Problem requirements
Find the line with "- ✅ Same URL" in the records below. Copy it and every line after it, up to and including the line with "3. **Database Polling:**".
--- Provided data Enclosed Below ---
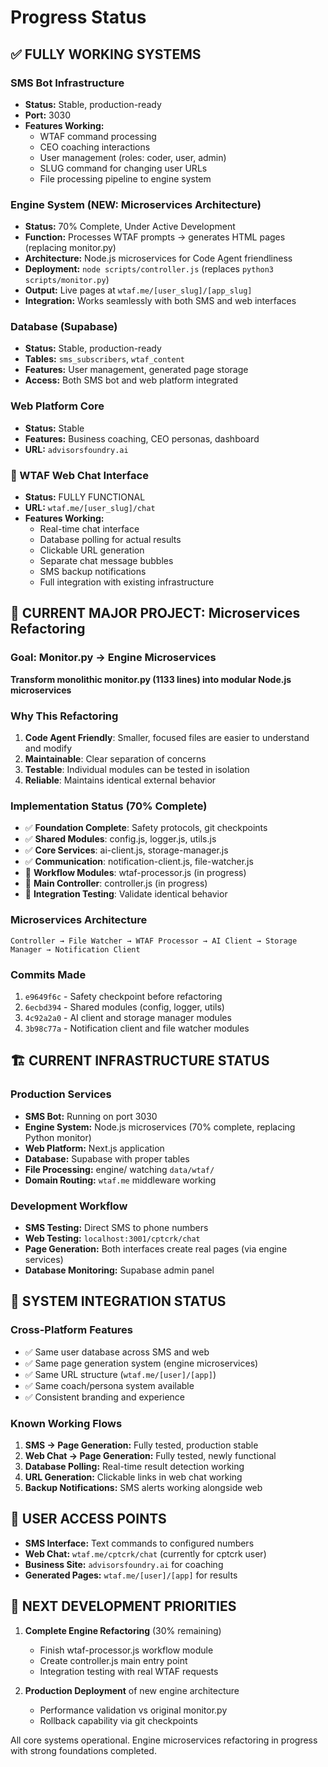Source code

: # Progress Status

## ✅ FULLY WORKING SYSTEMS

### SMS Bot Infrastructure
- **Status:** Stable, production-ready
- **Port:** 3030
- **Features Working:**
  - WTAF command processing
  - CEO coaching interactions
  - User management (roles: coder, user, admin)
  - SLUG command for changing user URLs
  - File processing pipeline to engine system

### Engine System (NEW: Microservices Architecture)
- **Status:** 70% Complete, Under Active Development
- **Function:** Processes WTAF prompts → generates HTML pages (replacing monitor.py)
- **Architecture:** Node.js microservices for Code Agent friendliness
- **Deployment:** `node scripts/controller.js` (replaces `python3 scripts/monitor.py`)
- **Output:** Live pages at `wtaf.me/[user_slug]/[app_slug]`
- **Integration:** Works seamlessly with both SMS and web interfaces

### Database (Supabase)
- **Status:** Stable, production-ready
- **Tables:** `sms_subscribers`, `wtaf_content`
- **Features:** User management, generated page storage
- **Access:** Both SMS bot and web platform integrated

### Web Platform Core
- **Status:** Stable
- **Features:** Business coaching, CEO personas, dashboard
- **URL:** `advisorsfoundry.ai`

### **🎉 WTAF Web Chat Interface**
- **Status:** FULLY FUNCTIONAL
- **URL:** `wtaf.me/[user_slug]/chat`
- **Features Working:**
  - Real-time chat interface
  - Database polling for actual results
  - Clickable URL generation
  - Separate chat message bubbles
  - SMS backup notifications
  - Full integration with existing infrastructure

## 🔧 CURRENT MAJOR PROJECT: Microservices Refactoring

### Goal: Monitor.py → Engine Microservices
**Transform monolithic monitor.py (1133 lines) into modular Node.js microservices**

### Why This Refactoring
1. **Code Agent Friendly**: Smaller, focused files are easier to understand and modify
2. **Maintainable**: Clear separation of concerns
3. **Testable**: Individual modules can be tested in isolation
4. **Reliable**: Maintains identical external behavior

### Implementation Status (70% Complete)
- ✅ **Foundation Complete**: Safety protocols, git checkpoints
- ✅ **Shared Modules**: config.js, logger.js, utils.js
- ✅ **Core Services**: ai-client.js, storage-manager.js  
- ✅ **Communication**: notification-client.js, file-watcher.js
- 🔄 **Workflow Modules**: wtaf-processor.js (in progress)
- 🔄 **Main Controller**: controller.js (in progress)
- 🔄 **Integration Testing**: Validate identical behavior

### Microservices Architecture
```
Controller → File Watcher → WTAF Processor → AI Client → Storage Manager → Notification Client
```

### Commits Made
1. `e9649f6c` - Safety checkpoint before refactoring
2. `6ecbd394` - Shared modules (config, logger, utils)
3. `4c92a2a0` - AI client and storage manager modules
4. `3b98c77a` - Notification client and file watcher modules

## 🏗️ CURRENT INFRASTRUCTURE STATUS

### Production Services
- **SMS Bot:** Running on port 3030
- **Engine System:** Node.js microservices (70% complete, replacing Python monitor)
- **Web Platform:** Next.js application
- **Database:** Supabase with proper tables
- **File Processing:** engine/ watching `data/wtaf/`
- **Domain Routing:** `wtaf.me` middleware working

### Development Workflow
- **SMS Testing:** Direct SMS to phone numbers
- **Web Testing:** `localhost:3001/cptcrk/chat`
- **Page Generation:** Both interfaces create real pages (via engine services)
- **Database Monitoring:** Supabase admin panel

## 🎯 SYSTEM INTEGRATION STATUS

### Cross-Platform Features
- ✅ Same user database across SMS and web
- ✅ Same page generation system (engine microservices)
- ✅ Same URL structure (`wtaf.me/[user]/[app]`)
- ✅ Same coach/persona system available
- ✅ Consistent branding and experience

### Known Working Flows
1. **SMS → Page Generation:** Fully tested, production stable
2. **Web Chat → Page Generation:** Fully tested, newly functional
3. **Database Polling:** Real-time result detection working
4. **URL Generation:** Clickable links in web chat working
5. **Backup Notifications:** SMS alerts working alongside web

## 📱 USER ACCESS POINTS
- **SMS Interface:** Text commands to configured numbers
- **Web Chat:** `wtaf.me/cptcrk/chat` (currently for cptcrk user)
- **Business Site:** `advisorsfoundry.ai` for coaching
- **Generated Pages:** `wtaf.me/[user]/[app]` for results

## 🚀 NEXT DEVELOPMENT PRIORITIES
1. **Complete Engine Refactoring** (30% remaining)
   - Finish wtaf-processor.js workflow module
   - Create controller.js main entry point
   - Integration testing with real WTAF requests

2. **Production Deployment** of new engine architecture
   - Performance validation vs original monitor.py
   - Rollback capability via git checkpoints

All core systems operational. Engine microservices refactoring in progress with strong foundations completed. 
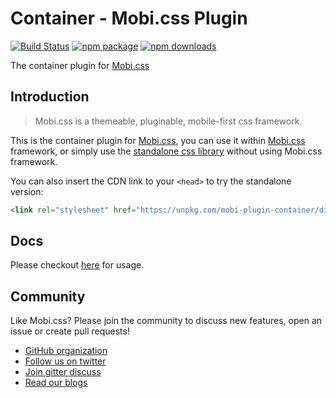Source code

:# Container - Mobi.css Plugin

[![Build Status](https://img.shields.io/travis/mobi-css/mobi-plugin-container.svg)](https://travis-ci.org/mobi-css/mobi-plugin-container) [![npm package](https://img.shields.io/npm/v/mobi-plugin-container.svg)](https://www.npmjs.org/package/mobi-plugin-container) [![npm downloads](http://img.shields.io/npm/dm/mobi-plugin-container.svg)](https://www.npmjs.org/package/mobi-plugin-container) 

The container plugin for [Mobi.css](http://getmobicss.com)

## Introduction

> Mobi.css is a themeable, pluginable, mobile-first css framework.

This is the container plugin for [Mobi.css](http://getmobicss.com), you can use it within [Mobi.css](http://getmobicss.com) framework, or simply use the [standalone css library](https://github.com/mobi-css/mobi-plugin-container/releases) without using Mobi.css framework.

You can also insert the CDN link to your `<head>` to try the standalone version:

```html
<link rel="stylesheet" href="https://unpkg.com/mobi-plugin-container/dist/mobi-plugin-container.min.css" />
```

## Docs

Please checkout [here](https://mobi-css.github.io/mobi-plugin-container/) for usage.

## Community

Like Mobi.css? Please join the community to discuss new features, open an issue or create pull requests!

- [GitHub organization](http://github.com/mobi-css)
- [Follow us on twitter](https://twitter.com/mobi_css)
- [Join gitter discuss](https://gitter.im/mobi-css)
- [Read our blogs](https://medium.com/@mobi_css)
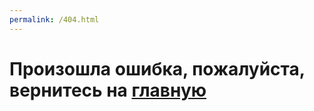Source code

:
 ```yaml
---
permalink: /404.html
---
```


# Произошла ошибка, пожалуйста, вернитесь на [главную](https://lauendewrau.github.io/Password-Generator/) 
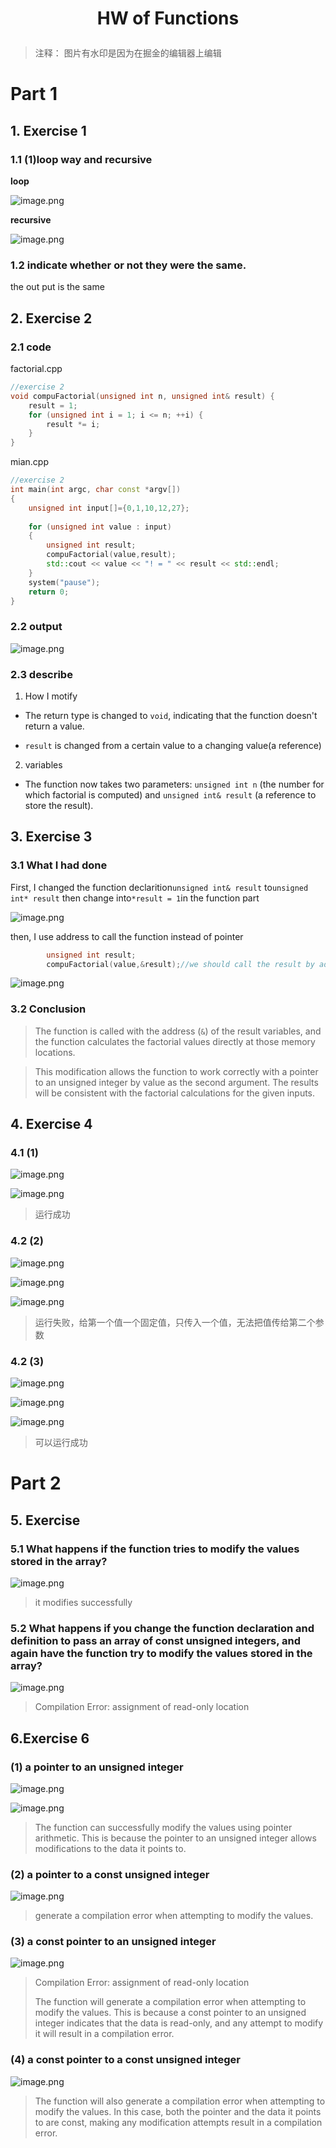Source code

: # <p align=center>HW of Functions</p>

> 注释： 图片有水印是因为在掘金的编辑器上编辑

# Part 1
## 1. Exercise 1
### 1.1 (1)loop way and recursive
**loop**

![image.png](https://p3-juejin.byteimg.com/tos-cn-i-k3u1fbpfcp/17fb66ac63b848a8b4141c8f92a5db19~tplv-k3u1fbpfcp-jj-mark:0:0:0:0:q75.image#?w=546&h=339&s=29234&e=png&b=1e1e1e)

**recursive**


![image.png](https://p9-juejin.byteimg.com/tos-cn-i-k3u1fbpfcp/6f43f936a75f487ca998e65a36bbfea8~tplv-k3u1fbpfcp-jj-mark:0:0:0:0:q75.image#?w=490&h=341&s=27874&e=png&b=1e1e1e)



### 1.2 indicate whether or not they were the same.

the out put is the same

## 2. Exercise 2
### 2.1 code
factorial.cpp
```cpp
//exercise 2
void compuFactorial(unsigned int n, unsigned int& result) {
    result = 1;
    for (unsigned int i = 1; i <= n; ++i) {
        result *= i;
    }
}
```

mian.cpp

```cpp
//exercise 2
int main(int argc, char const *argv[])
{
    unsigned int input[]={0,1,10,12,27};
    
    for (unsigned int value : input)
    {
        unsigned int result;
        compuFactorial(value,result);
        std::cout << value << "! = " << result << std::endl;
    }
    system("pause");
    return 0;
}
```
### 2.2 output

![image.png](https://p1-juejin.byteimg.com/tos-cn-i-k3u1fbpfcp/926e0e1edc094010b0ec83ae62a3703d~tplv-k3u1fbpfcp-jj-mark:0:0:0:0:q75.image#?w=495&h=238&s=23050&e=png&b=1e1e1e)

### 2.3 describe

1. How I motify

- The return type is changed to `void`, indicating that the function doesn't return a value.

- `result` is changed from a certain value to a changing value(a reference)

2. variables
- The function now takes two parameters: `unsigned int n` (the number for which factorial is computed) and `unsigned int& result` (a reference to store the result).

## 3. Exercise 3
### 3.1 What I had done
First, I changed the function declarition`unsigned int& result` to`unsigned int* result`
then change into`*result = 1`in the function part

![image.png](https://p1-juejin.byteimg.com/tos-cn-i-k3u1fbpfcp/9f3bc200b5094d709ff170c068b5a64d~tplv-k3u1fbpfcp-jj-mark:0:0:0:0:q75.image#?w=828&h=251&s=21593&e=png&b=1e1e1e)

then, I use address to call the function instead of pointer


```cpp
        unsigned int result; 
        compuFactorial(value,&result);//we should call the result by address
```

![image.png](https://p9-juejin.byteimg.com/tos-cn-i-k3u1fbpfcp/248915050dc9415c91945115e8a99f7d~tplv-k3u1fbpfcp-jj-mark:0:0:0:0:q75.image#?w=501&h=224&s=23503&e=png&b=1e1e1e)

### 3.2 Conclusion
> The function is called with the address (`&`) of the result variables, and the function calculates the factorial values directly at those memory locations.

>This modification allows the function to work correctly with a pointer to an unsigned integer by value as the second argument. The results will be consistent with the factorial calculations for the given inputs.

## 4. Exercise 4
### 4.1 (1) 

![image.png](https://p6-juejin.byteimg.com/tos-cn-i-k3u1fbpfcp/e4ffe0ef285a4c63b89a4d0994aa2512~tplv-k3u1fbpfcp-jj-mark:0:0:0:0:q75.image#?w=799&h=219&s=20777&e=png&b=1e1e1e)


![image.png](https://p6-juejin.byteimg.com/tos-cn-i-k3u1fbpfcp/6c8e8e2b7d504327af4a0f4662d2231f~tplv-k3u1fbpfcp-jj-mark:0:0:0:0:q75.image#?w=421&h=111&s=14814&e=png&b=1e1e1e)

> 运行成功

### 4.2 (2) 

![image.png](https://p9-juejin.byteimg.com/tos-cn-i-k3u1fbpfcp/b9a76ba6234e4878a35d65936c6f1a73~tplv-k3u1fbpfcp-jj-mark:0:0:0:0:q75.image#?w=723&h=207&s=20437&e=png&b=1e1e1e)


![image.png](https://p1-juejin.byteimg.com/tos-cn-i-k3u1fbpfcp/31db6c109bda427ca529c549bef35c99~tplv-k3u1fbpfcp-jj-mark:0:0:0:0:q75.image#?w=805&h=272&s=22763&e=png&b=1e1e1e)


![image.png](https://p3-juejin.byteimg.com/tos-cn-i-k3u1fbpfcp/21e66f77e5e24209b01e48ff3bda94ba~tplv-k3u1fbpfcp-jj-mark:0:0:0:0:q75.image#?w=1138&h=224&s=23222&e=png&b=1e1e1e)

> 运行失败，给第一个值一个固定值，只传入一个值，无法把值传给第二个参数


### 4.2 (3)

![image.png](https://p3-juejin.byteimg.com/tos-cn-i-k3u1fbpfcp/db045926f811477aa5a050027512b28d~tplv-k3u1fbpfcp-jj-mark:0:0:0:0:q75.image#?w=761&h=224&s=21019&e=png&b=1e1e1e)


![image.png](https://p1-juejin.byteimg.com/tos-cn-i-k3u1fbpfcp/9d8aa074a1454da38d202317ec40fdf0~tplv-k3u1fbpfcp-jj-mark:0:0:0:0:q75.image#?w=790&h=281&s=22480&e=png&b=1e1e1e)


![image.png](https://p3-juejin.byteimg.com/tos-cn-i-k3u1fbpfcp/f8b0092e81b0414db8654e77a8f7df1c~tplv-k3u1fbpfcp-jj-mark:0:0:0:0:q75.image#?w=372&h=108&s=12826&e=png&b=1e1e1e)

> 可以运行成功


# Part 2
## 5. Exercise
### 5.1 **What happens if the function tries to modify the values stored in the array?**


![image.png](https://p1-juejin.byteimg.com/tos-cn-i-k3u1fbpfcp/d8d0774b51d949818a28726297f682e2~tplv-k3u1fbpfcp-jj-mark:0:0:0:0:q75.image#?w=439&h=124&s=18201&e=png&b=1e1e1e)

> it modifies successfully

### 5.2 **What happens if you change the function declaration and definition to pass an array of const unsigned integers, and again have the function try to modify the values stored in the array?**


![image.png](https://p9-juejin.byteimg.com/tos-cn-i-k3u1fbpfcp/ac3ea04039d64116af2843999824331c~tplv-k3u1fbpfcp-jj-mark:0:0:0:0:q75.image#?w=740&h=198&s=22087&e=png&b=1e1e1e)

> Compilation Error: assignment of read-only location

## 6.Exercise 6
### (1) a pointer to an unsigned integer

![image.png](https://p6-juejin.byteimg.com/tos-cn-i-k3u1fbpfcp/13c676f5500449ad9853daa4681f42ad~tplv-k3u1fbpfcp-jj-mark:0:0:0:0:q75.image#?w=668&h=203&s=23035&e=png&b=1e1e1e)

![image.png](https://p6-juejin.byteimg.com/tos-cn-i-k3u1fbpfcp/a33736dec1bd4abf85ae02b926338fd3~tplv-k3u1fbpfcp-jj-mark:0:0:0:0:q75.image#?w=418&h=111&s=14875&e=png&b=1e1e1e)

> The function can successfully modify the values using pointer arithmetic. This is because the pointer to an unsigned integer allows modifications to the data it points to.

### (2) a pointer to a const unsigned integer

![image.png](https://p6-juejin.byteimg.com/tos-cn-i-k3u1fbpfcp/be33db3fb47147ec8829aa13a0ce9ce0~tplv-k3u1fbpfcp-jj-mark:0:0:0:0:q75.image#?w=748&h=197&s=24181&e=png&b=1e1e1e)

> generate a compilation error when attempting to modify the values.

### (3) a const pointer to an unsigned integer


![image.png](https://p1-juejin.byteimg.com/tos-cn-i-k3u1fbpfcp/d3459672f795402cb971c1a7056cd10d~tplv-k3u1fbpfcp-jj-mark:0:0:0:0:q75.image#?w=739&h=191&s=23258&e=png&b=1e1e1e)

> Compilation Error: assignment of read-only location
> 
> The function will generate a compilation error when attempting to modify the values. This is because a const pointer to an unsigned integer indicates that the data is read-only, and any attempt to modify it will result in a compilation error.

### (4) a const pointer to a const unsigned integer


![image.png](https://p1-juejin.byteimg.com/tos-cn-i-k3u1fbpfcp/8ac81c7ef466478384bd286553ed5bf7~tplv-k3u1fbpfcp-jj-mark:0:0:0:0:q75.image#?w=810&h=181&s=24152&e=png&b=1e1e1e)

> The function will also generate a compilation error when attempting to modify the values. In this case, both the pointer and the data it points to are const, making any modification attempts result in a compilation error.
--- End of Enclosed Provided data ---
Problem solution
- ✅ Same URL structure (`wtaf.me/[user]/[app]`)
- ✅ Same coach/persona system available
- ✅ Consistent branding and experience

### Known Working Flows
1. **SMS → Page Generation:** Fully tested, production stable
2. **Web Chat → Page Generation:** Fully tested, newly functional
3. **Database Polling:** Real-time result detection working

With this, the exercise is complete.